Even as she spoke, Odela knew only too well that her stepmother would put every possible obstacle in the way of them going to the country even for a weekend.
But she was far too clever to say so.
From the way her father changed the subject she realised that he was as aware of this as she was.
They talked about other issues and the current political scene until dinner was over.
As they left the dining room, the Earl told the butler to bring a glass of brandy to his study.
“I know, dearest,” the Countess said, “that you want to be alone with Odela. I have therefore asked two of my friends to join me after dinner.”
The Earl looked surprised, but he merely replied,
“That is very tactful of you, my dear, I have a great deal to talk about to Odela.”
“I always try to do what pleases you,” the Countess said coyly and kissed him on the cheek.
Odela walked with her father along the passage to his study.
She was aware as she did so that her stepmother was running eagerly upstairs to the drawing room.
She thought that it was as if she was glad to be free of them. But it was just a passing thought.

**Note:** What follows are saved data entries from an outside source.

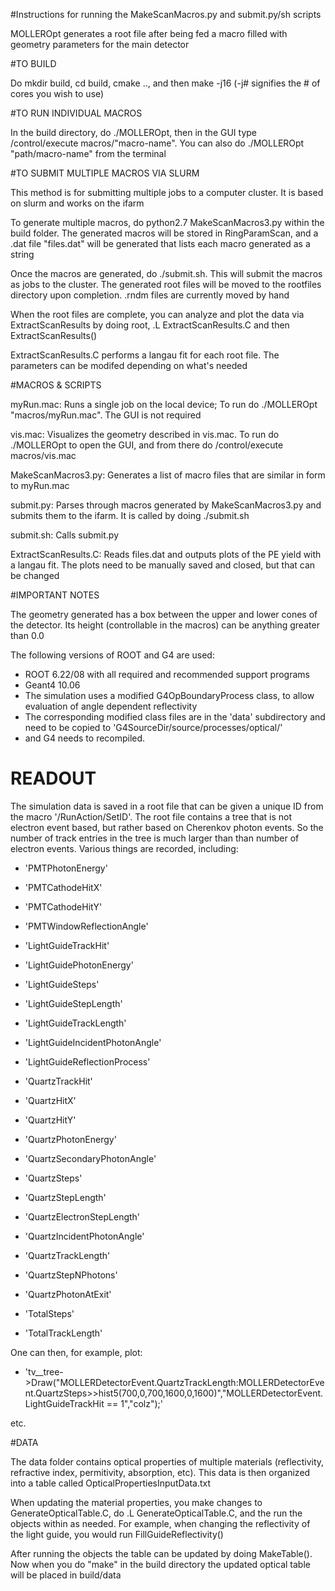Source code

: #Instructions for running the MakeScanMacros.py and submit.py/sh scripts

MOLLEROpt generates a root file after being fed a macro filled with geometry parameters for the main detector

#TO BUILD

Do mkdir build, cd build, cmake .., and then make -j16 (-j# signifies the # of cores you wish to use)

#TO RUN INDIVIDUAL MACROS

In the build directory, do ./MOLLEROpt, then in the GUI type /control/execute macros/"macro-name". You can also do ./MOLLEROpt "path/macro-name" from the terminal

#TO SUBMIT MULTIPLE MACROS VIA SLURM

This method is for submitting multiple jobs to a computer cluster. It is based on slurm and works on the ifarm

To generate multiple macros, do python2.7 MakeScanMacros3.py within the build folder. The generated macros will be stored in RingParamScan, and a .dat file "files.dat" will be generated that lists each macro generated as a string

Once the macros are generated, do ./submit.sh. This will submit the macros as jobs to the cluster. The generated root files will be moved to the rootfiles directory upon completion. .rndm files are currently moved by hand

When the root files are complete, you can analyze and plot the data via ExtractScanResults by doing root, .L ExtractScanResults.C and then ExtractScanResults()

ExtractScanResults.C performs a langau fit for each root file. The parameters can be modifed depending on what's needed

#MACROS & SCRIPTS

myRun.mac: Runs a single job on the local device; To run do ./MOLLEROpt "macros/myRun.mac". The GUI is not required

vis.mac: Visualizes the geometry described in vis.mac. To run do ./MOLLEROpt to open the GUI, and from there do /control/execute macros/vis.mac

MakeScanMacros3.py: Generates a list of macro files that are similar in form to myRun.mac

submit.py: Parses through macros generated by MakeScanMacros3.py and submits them to the ifarm. It is called by doing ./submit.sh

submit.sh: Calls submit.py

ExtractScanResults.C: Reads files.dat and outputs plots of the PE yield with a langau fit. The plots need to be manually saved and closed, but that can be changed

#IMPORTANT NOTES

The geometry generated has a box between the upper and lower cones of the detector. Its height (controllable in the macros) can be anything greater than 0.0

The following versions of ROOT and G4 are used:
* ROOT 6.22/08 with all required and recommended support programs
* Geant4 10.06
* The simulation uses a modified G4OpBoundaryProcess class, to allow evaluation of angle dependent reflectivity
* The corresponding modified class files are in the 'data' subdirectory and need to be copied to 'G4SourceDir/source/processes/optical/'  
* and G4 needs to recompiled.


# READOUT

The simulation data is saved in a root file that can be given a unique ID from the macro '/RunAction/SetID'. The root file contains a tree that is not electron event based, but rather based on Cherenkov photon events. So the number of track entries in the tree is much larger than than number of electron events. Various things are recorded, including:

  * 'PMTPhotonEnergy'
  * 'PMTCathodeHitX'
  * 'PMTCathodeHitY'
  * 'PMTWindowReflectionAngle'
  
  * 'LightGuideTrackHit'
  * 'LightGuidePhotonEnergy'
  * 'LightGuideSteps'
  * 'LightGuideStepLength'
  * 'LightGuideTrackLength'
  * 'LightGuideIncidentPhotonAngle'
  * 'LightGuideReflectionProcess'

  * 'QuartzTrackHit'
  * 'QuartzHitX'
  * 'QuartzHitY'

  * 'QuartzPhotonEnergy'
  * 'QuartzSecondaryPhotonAngle'
  * 'QuartzSteps'
  * 'QuartzStepLength'
  * 'QuartzElectronStepLength'
  * 'QuartzIncidentPhotonAngle'
  * 'QuartzTrackLength'
  * 'QuartzStepNPhotons'
  * 'QuartzPhotonAtExit'

  * 'TotalSteps'
  * 'TotalTrackLength'

One can then, for example, plot:

  * 'tv__tree->Draw("MOLLERDetectorEvent.QuartzTrackLength:MOLLERDetectorEvent.QuartzSteps>>hist5(700,0,700,1600,0,1600)","MOLLERDetectorEvent.LightGuideTrackHit == 1","colz");'

etc.

#DATA

The data folder contains optical properties of multiple materials (reflectivity, refractive index, permitivity, absorption, etc). This data is then organized into a table called OpticalPropertiesInputData.txt

When updating the material properties, you make changes to GenerateOpticalTable.C, do .L GenerateOpticalTable.C, and the run the objects within as needed. For example,  when changing the reflectivity of the light guide, you would run FillGuideReflectivity()

After running the objects the table can be updated by doing MakeTable(). Now when you do "make" in the build directory the updated optical table will be placed in build/data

Then, as Odela entered her father’s study, she saw to her relief that it was the one room that was unchanged.
There were the same well-worn red leather sofa and armchairs.
The same large flat-topped desk piled with her father’s papers.
And there were the same pictures of horses and dogs that she had loved so much as a child.
There were even more of them in her father’s study in the country and she mused that he only felt at home when his sporting pictures were around him.
. “It is marvellous to see you again, Papa,” she said. “I missed you so much when I was away for so long.”
Impulsively she put her arms around his neck and kissed him.
“I would have liked you to come back for your holidays,” her father told her, “but your stepmother felt that it might prevent you from concentrating on your studies.”